Pull out every line of the listing below where "have" appears.

=-=-=-=-=

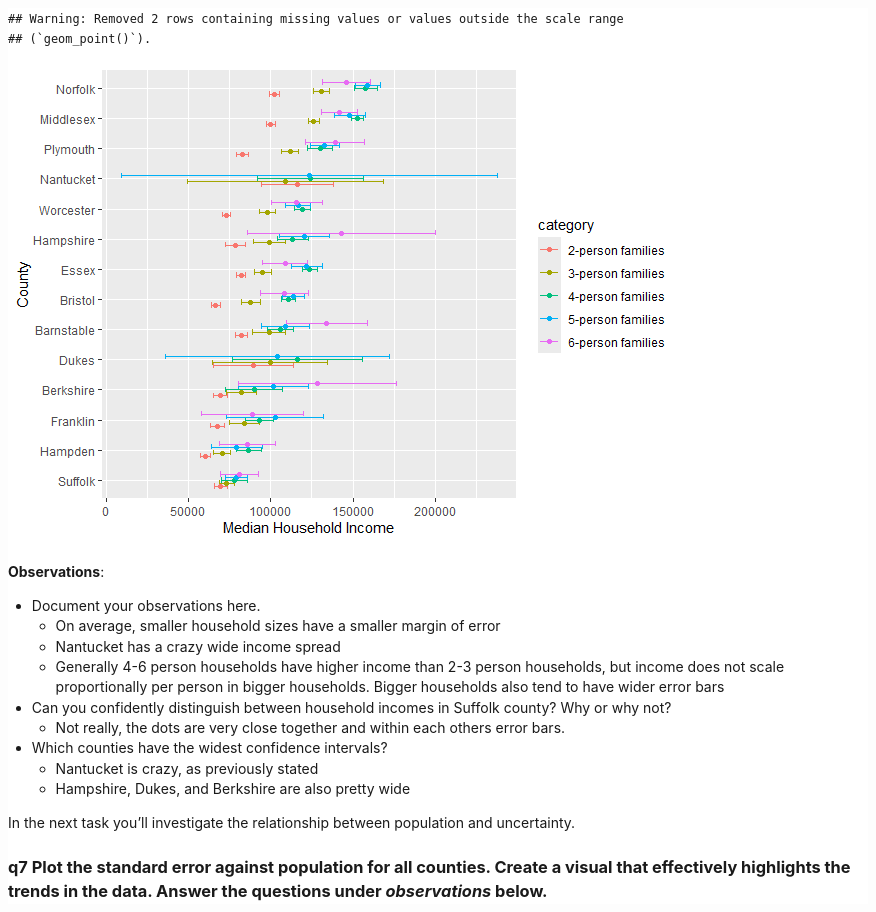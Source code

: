     ## Warning: Removed 2 rows containing missing values or values outside the scale range
    ## (`geom_point()`).

![](c09-income-assignment_files/figure-gfm/q6-task-1.png)

**Observations**:

- Document your observations here.
  - On average, smaller household sizes have a smaller margin of error
  - Nantucket has a crazy wide income spread
  - Generally 4-6 person households have higher income than 2-3 person
    households, but income does not scale proportionally per person in
    bigger households. Bigger households also tend to have wider error
    bars
- Can you confidently distinguish between household incomes in Suffolk
  county? Why or why not?
  - Not really, the dots are very close together and within each others
    error bars.
- Which counties have the widest confidence intervals?
  - Nantucket is crazy, as previously stated
  - Hampshire, Dukes, and Berkshire are also pretty wide

In the next task you’ll investigate the relationship between population
and uncertainty.

### **q7** Plot the standard error against population for all counties. Create a visual that effectively highlights the trends in the data. Answer the questions under *observations* below.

=-=-=-=-=

**OUTPUT BELOW:**
  - On average, smaller household sizes have a smaller margin of error
  - Generally 4-6 person households have higher income than 2-3 person
    bigger households. Bigger households also tend to have wider error
- Which counties have the widest confidence intervals?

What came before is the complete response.